FOXBOROUGH — There are two stats that are conflicting and yet telling about the Revolution’s season.
They’ve been shut out nine times, but they’ve also played 13 one-goal games.
It’s a sign of how thin the margin of error has been for a team driven to be far better than it was a year ago, of how close they’ve been in most of their games, but also of how large the hump they’ve been trying to get over actually is.
All but one of their 12 losses have been decided by a goal, the exception a 3-0 drubbing to Sporting KC March 17 in which they played a man down after Stephen McCarthy was red-carded.
After a crushing 1-0 loss in Montreal last Sunday, the first word first-year coach Jay Heaps mustered was “nauseating.”
The smallest mistakes have been the deadliest, and as the Revolution have dropped to next-to-last in the 10-team Eastern Conference after a six-game winless streak, they’ve paid for them all in points.
“I read into it that we’re really close, but we’re far away as well,” Heaps said. “I think if we had let half those go our way and the others be bad luck but we’re really close. But I think where we’re at, we still have a lot of work to do.
“We took a lot of giant steps forward, and now we need to correct some of the backward steps.”
A five-game unbeaten streak from June 2-July 8 had the Revolution in sixth place, within striking distance of the conference’s final playoff spot.
Since then, they’ve gone 0-5-1, falling into a tie for eighth place (13 points behind DC United for that final playoff berth) with 11 matches left.
“We’re in a funk,” said Benny Feilhaber. “It’s a tough place to be in, especially when we should be making the playoff push right now. The games are kind of winding down, and if we’re going to make a push, it’s now or never.”
Finding offense has been an issue all season, trusting Saer Sene (nine goals) with the bulk of the scoring load, but searching for another reliable attacker.
A three-match scoring drought to start the season seemed like an aberration at the time.
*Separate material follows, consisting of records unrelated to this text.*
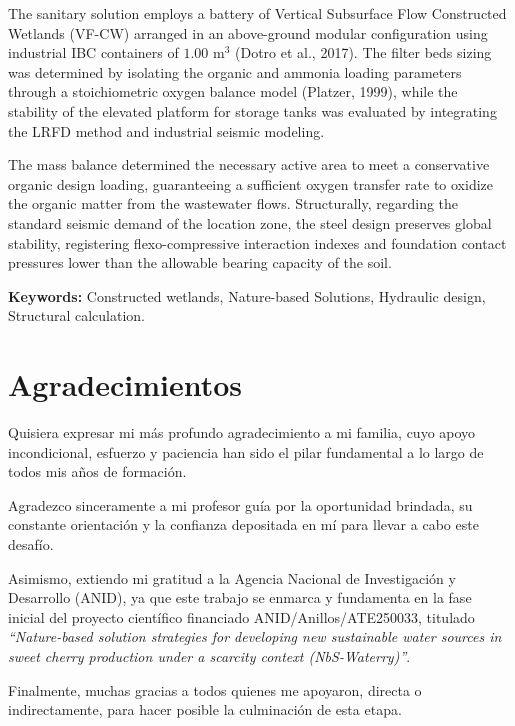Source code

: \documentclass[12pt, letterpaper]{report}
\begin{document}
The sanitary solution employs a battery of Vertical Subsurface Flow Constructed Wetlands (VF-CW) arranged in an above-ground modular configuration using industrial IBC containers of $1.00\text{ m}^3$ (Dotro et al., 2017). The filter beds sizing was determined by isolating the organic and ammonia loading parameters through a stoichiometric oxygen balance model (Platzer, 1999), while the stability of the elevated platform for storage tanks was evaluated by integrating the LRFD method and industrial seismic modeling.

The mass balance determined the necessary active area to meet a conservative organic design loading, guaranteeing a sufficient oxygen transfer rate to oxidize the organic matter from the wastewater flows. Structurally, regarding the standard seismic demand of the location zone, the steel design preserves global stability, registering flexo-compressive interaction indexes and foundation contact pressures lower than the allowable bearing capacity of the soil.

\vspace{0.5cm}
\noindent\textbf{Keywords:} Constructed wetlands, Nature-based Solutions, Hydraulic design, Structural calculation.

\newpage


\chapter*{Agradecimientos}

Quisiera expresar mi más profundo agradecimiento a mi familia, cuyo apoyo incondicional, esfuerzo y paciencia han sido el pilar fundamental a lo largo de todos mis años de formación. 

Agradezco sinceramente a mi profesor guía por la oportunidad brindada, su constante orientación y la confianza depositada en mí para llevar a cabo este desafío. 

Asimismo, extiendo mi gratitud a la Agencia Nacional de Investigación y Desarrollo (ANID), ya que este trabajo se enmarca y fundamenta en la fase inicial del proyecto científico financiado ANID/Anillos/ATE250033, titulado \textit{``Nature-based solution strategies for developing new sustainable water sources in sweet cherry production under a scarcity context (NbS-Waterry)''}. 

Finalmente, muchas gracias a todos quienes me apoyaron, directa o indirectamente, para hacer posible la culminación de esta etapa.
\end{document}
But over this six-game slump, the Revolution have found the net just twice, going the last 268 minutes without a goal. At the same time, they’ve been giving them up at the worst possible moments.
Last Sunday, Montreal’s Sanna Nyassi scored the eventual winning goal off a turnover in the 61st minute.
On July 29, after going up, 1-0, early on the Philadelphia Union, they allowed Freddy Adu to erase the lead with a penalty kick in the 59th minute, then Jack McInerney punched in the 90th-minute winner.
“That’s frustrating,” Feilhaber said. “It becomes important to win the tight games, and right now we’re not doing that. The games that are 0-0 in the 60th, 70th minute, we’re usually dropping by a goal. We’ve got to stay focused for 90 minutes.
“That’s one thing that’s killed us this year, getting scored on off one goal in a game or in the last minute of games. Whatever it is, it’s something we need to work on that’s just killed us this year, and that’s probably why we’re in the situation we’re in right now.”
Shaking out of the haze they’ve been in will take work, said Heaps, who added that he plans to make changes, as he has all season, for Saturday night’s road game against the Chicago Fire.
“That’s the only way you can get out of a funk is to continue to work, show up, pull up your socks, and put the work in,” Heaps said.
At the same time, Heaps was clearly frustrated with the way certain factors affected the outcome in Montreal.
“That’s the one constant that you can have in every game, because you can’t control the referee. You can’t control hand balls not being called. You can’t control ejections not being ejected. You can’t control crossbars being crossbars. You have to continue to work,’’ he said.
“We can sit here and complain about chances not going our way and it would be futile because it doesn’t lead you anywhere. So, we’re on to the next thing. And the only way to get through those struggles or wrong bounces is to continue to push and work hard.”